In this work we pursue the question, how much high-level knowledge is needed in addition to a single landmark localization RRF to implicitly model the global configuration of multiple, potentially ambiguous landmarks [6]. Investigating different RRF architectures, we propose a novel single landmark localization RRF algorithm, robust to ambiguous, locally similar structures. When extended with a simple MRF model, our RRF outperforms the current state of the art method of Lindner et al. [5] on a challenging multi-landmark 2D hand radiographs data set, while at the same time performing best in localizing single wisdom teeth landmarks from 3D head MRI.

Fig. 1.
figure 1

Overview of our RRF based localization strategy. (a) 37 anatomical landmarks in 2D hand X-ray images and differently colored MRF configurations. (b) In phase 1, RRF is trained locally on an area surrounding a landmark (radius R) with short range features, resulting in accurate but ambiguous landmark predictions (c). (d) Back-projection is applied to select pixels for training the RRF in phase 2 with larger feature range (e). (f) Estimated landmarks by accumulating predictions of pixels in local neighbourhood. (g, h) One of two independently predicted wisdom teeth from 3D MRI.

2 Method

Although being constrained by all surrounding objects, the location of an anatomical landmark is most accurately defined by its neighboring structures. While increasing the feature range leads to more surrounding objects being seen for defining a landmark, enlarging the area from which training pixels are drawn leads to the surrounding objects being able to participate in voting for a landmark location. We explore these observations and investigate the influence of different feature and voting ranges, by proposing several RRF strategies for single landmark localization. Following the ideas of Lindner et al. [5] and Donner et al. [2], in the first phase of the proposed RRF architectures, the local surroundings of a landmark are accurately defined. The second RRF phase establishes different algorithm variants by exploring distinct feature and voting ranges to discriminate ambiguous, locally similar structures. In order to maintain the accuracy achieved during the first RRF phase, locations outside of a landmark’s local vicinity are recognized and banned from estimating the landmark location.

2.1 Training the RRF

We independently train an RRF for each anatomical landmark. Similar to [1, 3], at each node of the T trees of a forest, the set of pixels \(S_n\) reaching node n is pushed to left (\(S_{n,L}\)) or right (\(S_{n,R}\)) child node according to the splitting decision made by thresholding a feature response for each pixel. Feature responses are calculated as differences between mean image intensity of two rectangles with maximal size s and maximal offset o relative to a pixel position \(\varvec{v}_i\); \(i\in S_n\). Each node stores a feature and threshold selected from a pool of \(N_F\) randomly generated features and \(N_T\) thresholds, maximizing the objective function I:

$$\begin{aligned} I = \sum _{i \in S_{n}}\left||\varvec{d}_i - \varvec{\overline{\varvec{d}}}({S_n})\right||^2 - \sum _{c \in \{ L,R \} } \sum _{i \in S_{n,c}} \left||\varvec{d}_{i} - \varvec{\overline{\varvec{d}}}({S_{n,c}})\right||^2. \end{aligned}$$

For pixel set S, \(\varvec{d}_i\) is the i-th voting vector, defined as the vector between landmark position \(\varvec{l}\) and pixel position \(\varvec{v}_i\), while \(\overline{\varvec{d}}(S)\) is the mean voting vector of pixels in S. For later testing, we store at each leaf node l the mean value of relative voting vectors \(\overline{\varvec{d}}_l\) of all pixels reaching l.

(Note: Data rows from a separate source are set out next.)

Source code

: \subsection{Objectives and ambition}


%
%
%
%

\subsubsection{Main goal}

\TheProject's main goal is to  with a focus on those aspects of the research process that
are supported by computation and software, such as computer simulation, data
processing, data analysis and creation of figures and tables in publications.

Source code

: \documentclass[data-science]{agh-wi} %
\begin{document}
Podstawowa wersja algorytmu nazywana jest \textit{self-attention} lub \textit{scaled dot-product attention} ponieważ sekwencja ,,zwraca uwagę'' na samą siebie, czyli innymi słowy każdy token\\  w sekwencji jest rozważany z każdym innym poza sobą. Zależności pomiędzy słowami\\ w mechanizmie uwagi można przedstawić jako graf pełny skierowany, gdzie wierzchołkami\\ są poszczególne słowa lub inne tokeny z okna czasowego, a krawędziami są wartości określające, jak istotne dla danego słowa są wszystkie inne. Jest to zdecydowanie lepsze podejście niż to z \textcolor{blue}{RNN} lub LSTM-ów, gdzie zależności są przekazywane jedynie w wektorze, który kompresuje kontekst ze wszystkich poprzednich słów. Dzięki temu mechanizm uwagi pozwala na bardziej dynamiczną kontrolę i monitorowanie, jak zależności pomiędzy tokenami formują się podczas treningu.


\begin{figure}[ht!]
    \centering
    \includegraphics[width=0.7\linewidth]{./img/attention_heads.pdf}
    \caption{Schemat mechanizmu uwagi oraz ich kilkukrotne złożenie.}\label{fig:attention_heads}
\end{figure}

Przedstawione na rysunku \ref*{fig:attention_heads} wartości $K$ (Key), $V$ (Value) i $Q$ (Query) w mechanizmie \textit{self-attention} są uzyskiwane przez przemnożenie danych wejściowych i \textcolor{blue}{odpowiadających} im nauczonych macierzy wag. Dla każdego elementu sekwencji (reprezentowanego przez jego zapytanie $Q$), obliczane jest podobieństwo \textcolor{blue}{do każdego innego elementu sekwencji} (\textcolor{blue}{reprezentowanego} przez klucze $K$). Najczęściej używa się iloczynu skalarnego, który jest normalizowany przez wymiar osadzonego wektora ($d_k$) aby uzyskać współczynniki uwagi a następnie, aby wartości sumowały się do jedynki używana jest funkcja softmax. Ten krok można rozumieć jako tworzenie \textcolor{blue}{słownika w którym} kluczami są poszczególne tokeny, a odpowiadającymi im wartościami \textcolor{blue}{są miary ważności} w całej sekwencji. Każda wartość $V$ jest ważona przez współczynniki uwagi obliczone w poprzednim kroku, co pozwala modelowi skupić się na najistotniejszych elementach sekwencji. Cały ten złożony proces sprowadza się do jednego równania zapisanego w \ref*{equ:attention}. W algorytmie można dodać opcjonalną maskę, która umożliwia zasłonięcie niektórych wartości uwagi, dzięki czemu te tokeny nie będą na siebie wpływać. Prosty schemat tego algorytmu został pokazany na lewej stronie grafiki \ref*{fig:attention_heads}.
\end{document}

First training phase: Based on a set of pixels \(S^I\), selected from the training images at the location inside a circle of radius R centered at the landmark position, the RRF is first trained locally with features whose rectangles have maximal size in each direction \(s^I\) and maximal offset \(o^I\), see Fig. 1b. Training of this phase is finished when a maximal depth \(D^I\) is reached.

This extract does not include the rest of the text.